Interessant dabei sind die durchaus wechselnden Bündniskonstellationen aus
dem Jahr 1999, als die in den Kongo geflohenen ruandischen Hutu-Soldaten
zusammen mit Kongos damaliger Regierungsarmee FAC gegen von Ruanda und
Uganda unterstützte Rebellen kämpften und dabei selbst von Simbabwe,
Angola, Namibia und Tschad unterstützt wurden - der „afrikanische
Weltkrieg“, wie Beobachter es damals nannten.
“Die Tschader“, so schreibt der Oberst, „haben uns Panzergranaten und
Mörser geliehen, und als sie sich zurückgezogen haben, nahmen sie das
wieder an sich. Wir waren entwaffnet.“ Die Sudanesen stellten eine Antonov.
„Das Potential der Simbabwer, Ugander, Tschader, Tansanier hängt stark von
ihrem Material ab. Wenn die Verbündeten nicht gewesen wären...“
Der Kommandant der kongolesischen Truppen ließ Gakwerere von seinem
Satellitentelefon nach Deutschland anrufen, um Jean Bosco U. oder Bernard
T. (alias Jean Mateka zu erreichen.

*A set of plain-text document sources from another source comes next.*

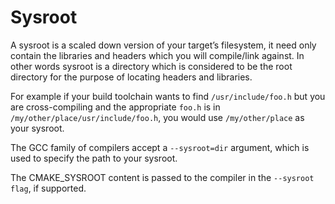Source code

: # Sysroot

A sysroot is a scaled down version of your target’s filesystem, it need only contain the libraries and headers which you will compile/link against. In other words sysroot is a directory which is considered to be the root directory for the purpose of locating headers and libraries.

For example if your build toolchain wants to find `/usr/include/foo.h` but you are cross-compiling and the appropriate `foo.h` is in `/my/other/place/usr/include/foo.h`, you would use `/my/other/place` as your sysroot.

The GCC family of compilers accept a `--sysroot=dir` argument, which is used to specify the path to your sysroot.

The CMAKE_SYSROOT content is passed to the compiler in the `--sysroot flag`, if supported.
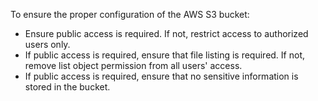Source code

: To ensure the proper configuration of the AWS S3 bucket:

- Ensure public access is required. If not, restrict access to
  authorized users only.
- If public access is required, ensure that file listing is required. If not, remove list object permission from all
  users' access.
- If public access is required, ensure that no sensitive information
  is stored in the bucket.
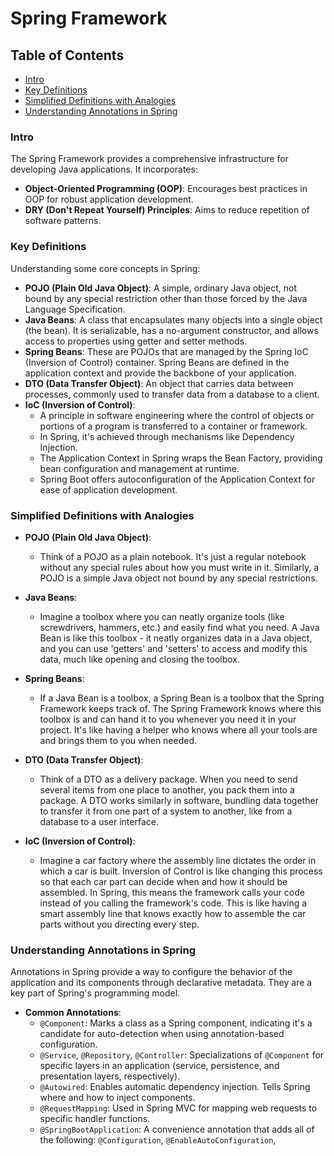 # Spring Framework

## Table of Contents

- [Intro](#intro)
- [Key Definitions](#key-definitions)
- [Simplified Definitions with Analogies](#simplified-definitions-with-analogies)
- [Understanding Annotations in Spring](#understanding-annotations-in-spring)

### Intro

The Spring Framework provides a comprehensive infrastructure for developing Java applications. It incorporates:

- **Object-Oriented Programming (OOP)**: Encourages best practices in OOP for robust application development.
- **DRY (Don't Repeat Yourself) Principles**: Aims to reduce repetition of software patterns.

### Key Definitions

Understanding some core concepts in Spring:

- **POJO (Plain Old Java Object)**: A simple, ordinary Java object, not bound by any special restriction other than
  those forced by the Java Language Specification.
- **Java Beans**: A class that encapsulates many objects into a single object (the bean). It is serializable, has a
  no-argument constructor, and allows access to properties using getter and setter methods.
- **Spring Beans**: These are POJOs that are managed by the Spring IoC (Inversion of Control) container. Spring Beans
  are defined in the application context and provide the backbone of your application.
- **DTO (Data Transfer Object)**: An object that carries data between processes, commonly used to transfer data from a
  database to a client.
- **IoC (Inversion of Control)**:
  - A principle in software engineering where the control of objects or portions of a program is transferred to a
    container or framework.
  - In Spring, it's achieved through mechanisms like Dependency Injection.
  - The Application Context in Spring wraps the Bean Factory, providing bean configuration and management at runtime.
  - Spring Boot offers autoconfiguration of the Application Context for ease of application development.

### Simplified Definitions with Analogies

- **POJO (Plain Old Java Object)**:

  - Think of a POJO as a plain notebook. It's just a regular notebook without any special rules about how you must
    write in it. Similarly, a POJO is a simple Java object not bound by any special restrictions.

- **Java Beans**:

  - Imagine a toolbox where you can neatly organize tools (like screwdrivers, hammers, etc.) and easily find what you
    need. A Java Bean is like this toolbox - it neatly organizes data in a Java object, and you can use 'getters'
    and 'setters' to access and modify this data, much like opening and closing the toolbox.

- **Spring Beans**:

  - If a Java Bean is a toolbox, a Spring Bean is a toolbox that the Spring Framework keeps track of. The Spring
    Framework knows where this toolbox is and can hand it to you whenever you need it in your project. It's like
    having a helper who knows where all your tools are and brings them to you when needed.

- **DTO (Data Transfer Object)**:

  - Think of a DTO as a delivery package. When you need to send several items from one place to another, you pack them
    into a package. A DTO works similarly in software, bundling data together to transfer it from one part of a system
    to another, like from a database to a user interface.

- **IoC (Inversion of Control)**:
  - Imagine a car factory where the assembly line dictates the order in which a car is built. Inversion of Control is
    like changing this process so that each car part can decide when and how it should be assembled. In Spring, this
    means the framework calls your code instead of you calling the framework's code. This is like having a smart
    assembly line that knows exactly how to assemble the car parts without you directing every step.

### Understanding Annotations in Spring

Annotations in Spring provide a way to configure the behavior of the application and its components through declarative metadata. They are a key part of Spring's programming model.

- **Common Annotations**:
  - `@Component`: Marks a class as a Spring component, indicating it's a candidate for auto-detection when using annotation-based configuration.
  - `@Service`, `@Repository`, `@Controller`: Specializations of `@Component` for specific layers in an application (service, persistence, and presentation layers, respectively).
  - `@Autowired`: Enables automatic dependency injection. Tells Spring where and how to inject components.
  - `@RequestMapping`: Used in Spring MVC for mapping web requests to specific handler functions.
  - `@SpringBootApplication`: A convenience annotation that adds all of the following: `@Configuration`, `@EnableAutoConfiguration`,

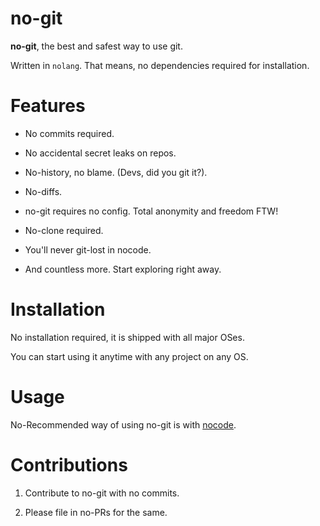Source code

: # no-git
**no-git**, the best and safest way to use git.

Written in `nolang`. That means, no dependencies required for installation.

# Features

+ No commits required.

+ No accidental secret leaks on repos.

+ No-history, no blame. (Devs, did you git it?).

+ No-diffs.

+ no-git requires no config. Total anonymity and freedom FTW!

+ No-clone required.

+ You'll never git-lost in nocode.

+ And countless more. Start exploring right away.

# Installation

No installation required, it is shipped with all major OSes.

You can start using it anytime with any project on any OS.

# Usage

No-Recommended way of using no-git is with [nocode](https://github.com/kelseyhightower/nocode).

# Contributions

1. Contribute to no-git with no commits.

2. Please file in no-PRs for the same.

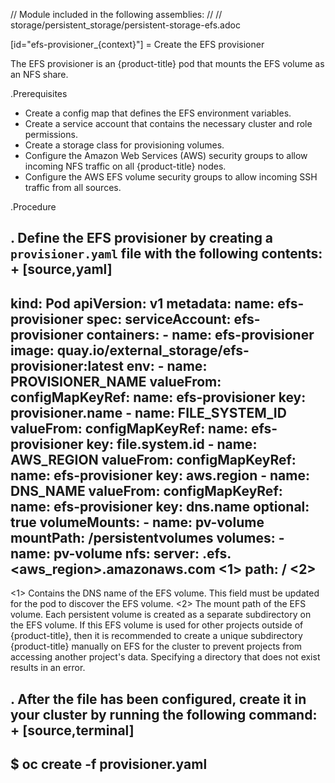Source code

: // Module included in the following assemblies:
//
// storage/persistent_storage/persistent-storage-efs.adoc

[id="efs-provisioner_{context}"]
= Create the EFS provisioner

The EFS provisioner is an {product-title} pod that mounts the EFS volume
as an NFS share.

.Prerequisites

* Create a config map that defines the EFS environment variables.
* Create a service account that contains the necessary cluster
and role permissions.
* Create a storage class for provisioning volumes.
* Configure the Amazon Web Services (AWS) security groups to allow incoming
NFS traffic on all {product-title} nodes.
* Configure the AWS EFS volume security groups to allow incoming
SSH traffic from all sources.

.Procedure

. Define the EFS provisioner by creating a `provisioner.yaml` file with the
following contents:
+
[source,yaml]
----
kind: Pod
apiVersion: v1
metadata:
  name: efs-provisioner
spec:
  serviceAccount: efs-provisioner
  containers:
    - name: efs-provisioner
      image: quay.io/external_storage/efs-provisioner:latest
      env:
        - name: PROVISIONER_NAME
          valueFrom:
            configMapKeyRef:
              name: efs-provisioner
              key: provisioner.name
        - name: FILE_SYSTEM_ID
          valueFrom:
            configMapKeyRef:
              name: efs-provisioner
              key: file.system.id
        - name: AWS_REGION
          valueFrom:
            configMapKeyRef:
              name: efs-provisioner
              key: aws.region
        - name: DNS_NAME
          valueFrom:
            configMapKeyRef:
              name: efs-provisioner
              key: dns.name
              optional: true
      volumeMounts:
        - name: pv-volume
          mountPath: /persistentvolumes
  volumes:
    - name: pv-volume
      nfs:
        server: <file-system-id>.efs.<aws_region>.amazonaws.com <1>
        path: / <2>
----
<1> Contains the DNS name of the EFS volume. This field must be updated
for the pod to discover the EFS volume.
<2> The mount path of the EFS volume. Each persistent volume is created
as a separate subdirectory on the EFS volume. If this EFS volume is used
for other projects outside of {product-title}, then it is recommended to
create a unique subdirectory {product-title} manually on EFS for the
cluster to prevent projects from accessing another project's data. Specifying a
directory that does not exist results in an error.

. After the file has been configured, create it in your cluster
by running the following command:
+
[source,terminal]
----
$ oc create -f provisioner.yaml
----
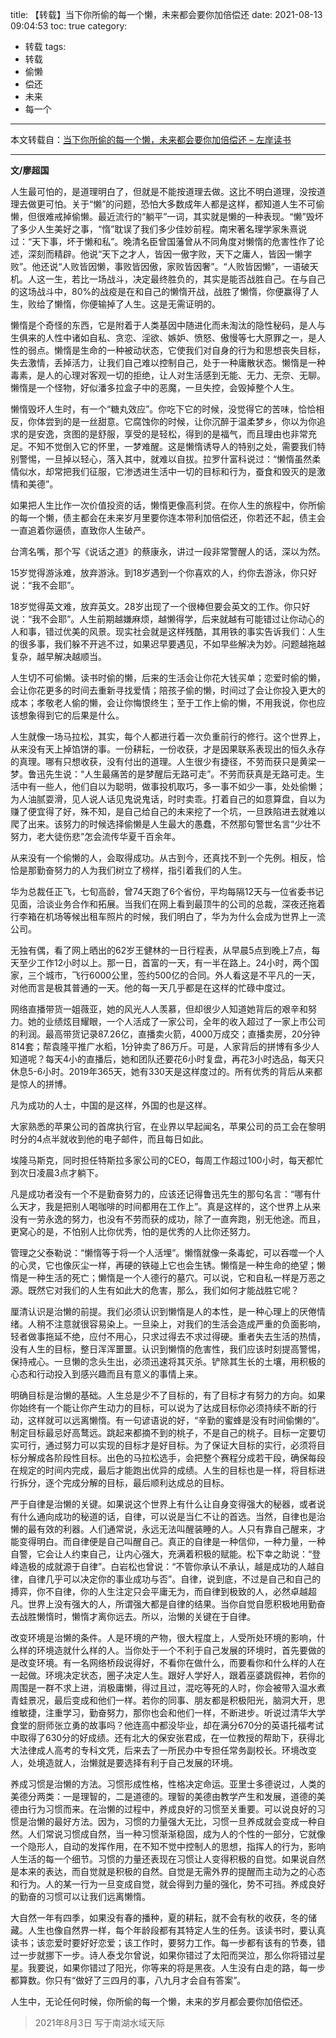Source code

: title: 【转载】当下你所偷的每一个懒，未来都会要你加倍偿还
date: 2021-08-13 09:04:53
toc: true
category:
 - 转载
tags:
 - 转载
 - 偷懒
 - 偿还
 - 未来
 - 每一个
---

本文转载自：[当下你所偷的每一个懒，未来都会要你加倍偿还 – 左岸读书](http://www.zreading.cn/archives/8265.html)

---

**文/廖超国**

人生最可怕的，是道理明白了，但就是不能按道理去做。这比不明白道理，没按道理去做更可怕。关于“懒”的问题，恐怕大多数成年人都是这样，都知道人生不可偷懒，但很难戒掉偷懒。最近流行的“躺平”一词，其实就是懒的一种表现。“懒”毁坏了多少人生美好之事，“惰”耽误了我们多少佳妙前程。南宋著名理学家朱熹说过：“天下事，坏于懒和私”。晚清名臣曾国藩曾从不同角度对懒惰的危害性作了论述，深刻而精辟。他说“天下之才人，皆因一傲字败，天下之庸人，皆因一懒字败”。他还说“人败皆因懒，事败皆因傲，家败皆因奢”。“人败皆因懒”，一语破天机。人这一生，若比一场战斗，决定最终胜负的，其实是能否战胜自己。在与自己的这场战斗中，80%的战疫是在和自己的懒惰开战，战胜了懒惰，你便赢得了人生，败给了懒惰，你便输掉了人生。这是无需证明的。


<!-- more -->


懒惰是个奇怪的东西，它是附着于人类基因中随进化而未淘汰的隐性秘码，是人与生俱来的人性中诸如自私、贪恋、淫欲、嫉妒、愤怒、傲慢等七大原罪之一，是人性的弱点。懒惰是生命的一种被动状态，它使我们对自身的行为和思想丧失目标，失去激情，丢掉活力，让我们自己难以控制自己，处于一种庸散状态。懒惰是一种毒素，是人的心理对客观一切的拒绝，让人对生活感到无能、无力、无奈、无聊。懒惰是一个怪物，好似潘多拉盒子中的恶魔，一旦失控，会毁掉整个人生。

懒惰毁坏人生时，有一个“糖丸效应”。你吃下它的时候，没觉得它的苦味，恰恰相反，你体尝到的是一丝甜意。它腐蚀你的时候，让你沉醉于温柔梦乡，你以为你追求的是安逸，贪图的是舒服，享受的是轻松，得到的是福气，而且理由也非常充足。不知不觉倒入它的怀里，一梦难醒。这是懒惰诱导人的特别之处，需要我们特别警惕，一旦掉以轻心，落入其中，就难以自拔。拉罗什富科说过：“懒惰虽然柔情似水，却常把我们征服，它渗透进生活中一切的目标和行为，蚕食和毁灭的是激情和美德”。

如果把人生比作一次价值投资的话，懒惰更像高利贷。在你人生的旅程中，你所偷的每一个懒，债主都会在未来岁月里要你连本带利加倍偿还，你若还不起，债主会一直追着你逼债，直致你人生破产。

台湾名嘴，那个写《说话之道》的蔡康永，讲过一段非常警醒人的话，深以为然。

15岁觉得游泳难，放弃游泳。到18岁遇到一个你喜欢的人，约你去游泳，你只好说：“我不会耶”。

18岁觉得英文难，放弃英文。28岁出现了一个很棒但要会英文的工作。你只好说：“我不会耶”。人生前期越嫌麻烦，越懒得学，后来就越有可能错过让你动心的人和事，错过优美的风景。现实社会就是这样残酷，其用铁的事实告诉我们：人生的很多事，我们躲不开逃不过，如果迟早要遇见，不如早些解决为妙。问题越拖越复杂，越早解决越顺当。

人生切不可偷懒。读书时偷的懒，后来的生活会让你花大钱买单；恋爱时偷的懒，会让你花更多的时间去重新寻找爱情；陪孩子偷的懒，时间过了会让你投入更大的成本；孝敬老人偷的懒，会让你悔恨终生；至于工作上偷的懒，不用我说，你也应该想象得到它的后果是什么。

人生就像一场马拉松，其实，每个人都进行着一次负重前行的修行。这个世界上，从来没有天上掉馅饼的事。一份耕耘，一份收获，才是因果联系表现出的恒久永存的真理。哪有只想收获，没有付出的道理。人生很少有捷径，不劳而获只是黄梁一梦。鲁迅先生说：“人生最痛苦的是梦醒后无路可走”。不劳而获真是无路可走。生活中有一些人，他们自以为聪明，做事投机取巧，多一事不如少一事，处处偷懒；为人油腻耍滑，见人说人话见鬼说鬼话，时时卖乖。打着自己的如意算盘，自以为赚了便宜得了好，殊不知，是自己给自己的未来挖了一个坑，一旦跌陷进去就难以爬了出来。该努力的时候选择偷懒是人生最大的愚蠢，不然那句警世名言“少壮不努力，老大徒伤悲”怎会流传华夏千百余年。

从来没有一个偷懒的人，会取得成功。从古到今，还真找不到一个先例。相反，恰恰是那勤奋努力的人为我们树立了榜样，指引着我们的人生。

华为总裁任正飞，七旬高龄，曾74天跑了6个省份，平均每隔12天与一位省委书记见面，洽谈业务合作和拓展。当我们在网上看到最顶牛的公司的总裁，深夜还拖着行李箱在机场等候出租车照片的时候，我们明白了，华为为什么会成为世界上一流公司。

无独有偶，看了网上晒出的62岁王健林的一日行程表，从早晨5点到晚上7点，每天至少工作12小时以上。那一日，首富的一天，有一半在路上。24小时，两个国家，三个城市，飞行6000公里，签约500亿的合同。外人看这是不平凡的一天，对他而言是极其普通的一天。他的每一天几乎都是在这样的忙碌中度过。

网络直播带货一姐薇亚，她的风光人人羡慕，但却很少人知道她背后的艰辛和努力。她的业绩炫目耀眼，一个人活成了一家公司，全年的收入超过了一家上市公司的利润。最高带货记录87.26亿，直播卖火箭，4000万成交；直播卖房，20分钟814套；帮袁隆平推广水稻，1分钟卖了86万斤。可是，人家背后的拼博有多少人知道呢？每天4小的直播后，她和团队还要花6小时复盘，再花3小时选品，每天只休息5-6小时。2019年365天，她有330天是这样度过的。所有优秀的背后从来都是惊人的拼博。

凡为成功的人士，中国的是这样，外国的也是这样。

大家熟悉的苹果公司的首席执行官，在业界以早起闻名，苹果公司的员工会在黎明时分的4点半就收到他的电子邮件，而且每日如此。

埃隆马斯克，同时担任特斯拉多家公司的CEO，每周工作超过100小时，每天都忙到次日凌晨3点才躺下。

凡是成功者没有一个不是勤奋努力的，应该还记得鲁迅先生的那句名言：“哪有什么天才，我是把别人喝咖啡的时间都用在工作上”。真是这样的，这个世界上从来没有一劳永逸的努力，也没有不劳而获的成功，除了一直奔跑，别无他途。而且，更窝心的是，不怕别人比你优秀，怕的是优秀的人比你还努力。

管理之父泰勒说：“懒惰等于将一个人活埋”。懒惰就像一条毒蛇，可以吞噬一个人的心灵，它也像灰尘一样，再硬的铁碰上它也会生锈。懒惰是一种生命的绝望；懒惰是一种生活的死亡；懒惰是一个人德行的墓穴。可以说，它和自私一样是万恶之源。既然它对我们的人生有如此大的危害，那么，我们如何才能战胜它呢？

厘清认识是治懒的前提。我们必须认识到懒惰是人的本性，是一种心理上的厌倦情绪。人稍不注意就很容易染上。一旦染上，对我们的生活会造成严重的负面影响，轻者做事拖延不绝，应付不用心，只求过得去不求过得硬。重者失去生活的热情，没有人生的目标，整日浑浑噩噩。认识到懒惰的危害性，我们应该时刻提高警惕，保持戒心。一旦懒的念头生出，必须迅速将其灭杀。铲除其生长的土壤，用积极的心态和行动投入到感兴趣而且有意义的事情上来。

明确目标是治懒的基础。人生总是少不了目标的，有了目标才有努力的方向。如果你始终有一个能让你产生动力的目标，可以说为了达成目标你必须持续不断的行动，这样就可以远离懒惰。有一句谚语说的好，“辛勤的蜜蜂是没有时间偷懒的”。制定目标最忌好高鹜远。跳起来都摘不到的桃子，不是自己的桃子。目标一定要切实可行，通过努力可以实现的目标才是好目标。为了保证大目标的实行，必须将目标分解成各阶段性目标。出色的马拉松选手，会把整个赛程分成若干段，确保每段在规定的时间内完成，最后才能跑出优异的成绩。人生的目标也是一样，将目标进行拆分，逐个完成分解的目标，最后顺利达成总的目标。

严于自律是治懒的关键。如果说这个世界上有什么让自身变得强大的秘器，或者说有什么通向成功的秘道的话，自律，可以说是当仁不让的首选。当然，自律也是治懒的最有效的利器。人们通常说，永远无法叫醒装睡的人。人只有靠自己醒来，才能变得明白。而自律便是自己叫醒自己。真正的自律是一种信仰，一种力量，一种自警，它会让人约束自己，让内心强大，充满着积极的赋能。松下幸之助说：“登峰造极的成就源于自律”。白岩松也曾说：“不管你承认不承认，越是成功的人越自律，自律几乎可以决定你的事业成功与否”。自律，说到底，不过是自己和自己的搏弈，你不自律，你的人生注定只会平庸无为，而自律到极致的人，必然卓越超凡。世界上没有强大的人，所谓强大都是自律的结果。当你自觉自愿积极地用勤奋去战胜懒惰时，懒惰才离你远去。所以，治懒的关键在于自律。

改变环境是治懒的条件。人是环境的产物，很大程度上，人受所处环境的影响，什么样的环境造就什么样的人。当你处于一个不利于自己发展的环境时，首先要做的是改变环境。有一名网络桥段说得好，不看你在做什么，而要看你和什么样的人在一起做。环境决定状态，圈子决定人生。跟好人学好人，跟着巫婆跳假神，若你的周围是一群不求上进，消极庸懒，得过且过，混吃等死的人时，你会被带入温水煮青蛙景况，最后变成和他们一样。若你的同事、朋友都是积极阳光，脑洞大开，思维敏捷，注重学习，勤奋努力，那你也会和他们一样，不断进步。听说过清华大学食堂的厨师张立勇的故事吗？他连高中都没毕业，却在满分670分的英语托福考试中取得了630分的好成绩。还有北大的保安张君成，在一位教授的帮助下，获得北大法律成人高考的专科文凭，后来去了一所民办中专担任常务副校长。环境改变人，处境造就人，治懒就是要选择有利于自己发展的环境。

养成习惯是治懒的方法。习惯形成性格，性格决定命运。亚里士多德说过，人类的美德分两类：一是理智的，二是道德的。理智的美德由教学产生和发展，道德的美德由行为习惯而来。在治懒的过程中，养成良好的习惯至关重要。可以说良好的习惯是治懒的最好方法。因为，习惯的力量强大无比，习惯一旦养成就会变成一种自然。人们常说习惯成自然，当一种习惯渐渐稳固，成为人的个性的一部分，它就像一个隐形人，自动的发挥作用，在不知不觉中控制人的思想，指挥人的行为，影响人生活的每一个细节。习惯的力量还表现在习惯让人变得积极的自觉。如果说自然是本来的表达，而自觉就是积极的自然。自觉是无需外界的提醒而主动为之的心态和行为。人的某一行为一旦变成自觉，就会得到力量的强化，势不可挡。养成良好的勤奋的习惯可以让我们远离懒惰。

大自然一年有四季，如果没有春的播种，夏的耕耘，就不会有秋的收获，冬的储藏。人生也像自然界一样，每个年龄段都有其特定人生的任务。该读书时，要认真读书；该恋爱时要好好恋爱；该工作时，要努力工作。每一步都有该有的节奏，错过一步就挪下一步。诗人泰戈尔曾说，如果你错过了太阳而哭泣，那么你将错过星星。我要说，如果你错过了阳光，你等来的将是黑夜。人生没有白走的路，每一步都算数。你只有“做好了三四月的事，八九月才会自有答案”。

人生中，无论任何时候，你所偷的每一个懒，未来的岁月都会要你加倍偿还。

> 2021年8月3日
> 写于南湖水域天际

Dort habe er aber nur immer ein Kind
erreicht, das gesagt habe: „Rufen Sie um 18 Uhr wieder an“. Schließlich
habe er es aufgegeben.
## Verkleidet nach Zentralafrika
Seine Leute hätten sich als FAC-Angehörige verkleidet in die
Zentralafrikanische Republik geflüchtet. Mittlerweile hatte die
Kommandoebene der kongolesischen Armee sich mit den Rebellen verbündet.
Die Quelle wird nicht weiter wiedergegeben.